GABA-Transaminase (GABA-T) deficiency is caused by mutations in the ABAT gene, with individuals affected by different mutations. This condition is inherited in an autosomal recessive pattern, which means both copies of the gene in each cell has mutations. In order for someone to be affected by GABA-T deficiency, both copies of the ABAT gene must have mutations. The parents of an individual with an autosomal recessive condition each carry one copy of the mutated gene, but they typically do not show signs and symptoms of the condition. The recurrence risk in subsequent pregnancies is 25%.

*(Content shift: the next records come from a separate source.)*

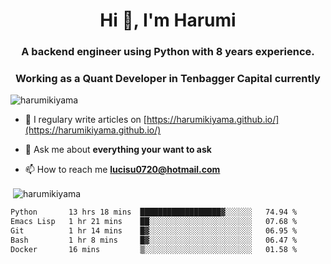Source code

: <h1 align="center">Hi 👋, I'm Harumi</h1>
<h3 align="center">A backend engineer using <b>Python</b> with 8 years experience.</h3>
<h3 align="center">Working as a Quant Developer in <b>Tenbagger Capital</b> currently</h3>

<p align="left"> <img src="https://komarev.com/ghpvc/?username=harumikiyama" alt="harumikiyama" /> </p>


- 📝 I regulary write articles on [https://harumikiyama.github.io/](https://harumikiyama.github.io/)

- 💬 Ask me about **everything your want to ask**

- 📫 How to reach me **lucisu0720@hotmail.com**

<p>&nbsp;<img align="center" src="https://github-readme-stats.vercel.app/api?username=harumikiyama&show_icons=true" alt="harumikiyama" /></p>


<!--START_SECTION:waka-->

```txt
Python       13 hrs 18 mins  ██████████████████▓░░░░░░   74.94 %
Emacs Lisp   1 hr 21 mins    ██░░░░░░░░░░░░░░░░░░░░░░░   07.68 %
Git          1 hr 14 mins    █▓░░░░░░░░░░░░░░░░░░░░░░░   06.95 %
Bash         1 hr 8 mins     █▓░░░░░░░░░░░░░░░░░░░░░░░   06.47 %
Docker       16 mins         ▒░░░░░░░░░░░░░░░░░░░░░░░░   01.58 %
```

<!--END_SECTION:waka-->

The ABAT gene is responsible for providing instructions for making the GABA-transaminase enzyme. Here the mutations in the ABAT gene affect the production of the GABA-transaminase enzyme, which is responsible for breaking down a chemical called GABA (gamma-aminobutyric acid). GABA is a chemical (neurotransmitter) that normally helps slow down (inhibit) the activity in brain cells, to prevent the brain from being overwhelmed with too many signals. Without the enzyme, there is a build-up of GABA, and the balance of the neurotransmitters in the brain is altered.
GABA-T deficiency is typically diagnosed by testing a sample of cerebrospinal fluid (CSF) for high levels of the amino acid GABA. This is done by removing some of the fluid that surrounds the brain through a lumbar puncture. Whole exome sequencing or ABAT specific gene testing can confirm the diagnosis and involves the collection of a sample of blood. MR spectroscopy with special editing for small molecules has been used recently to diagnose cases as well.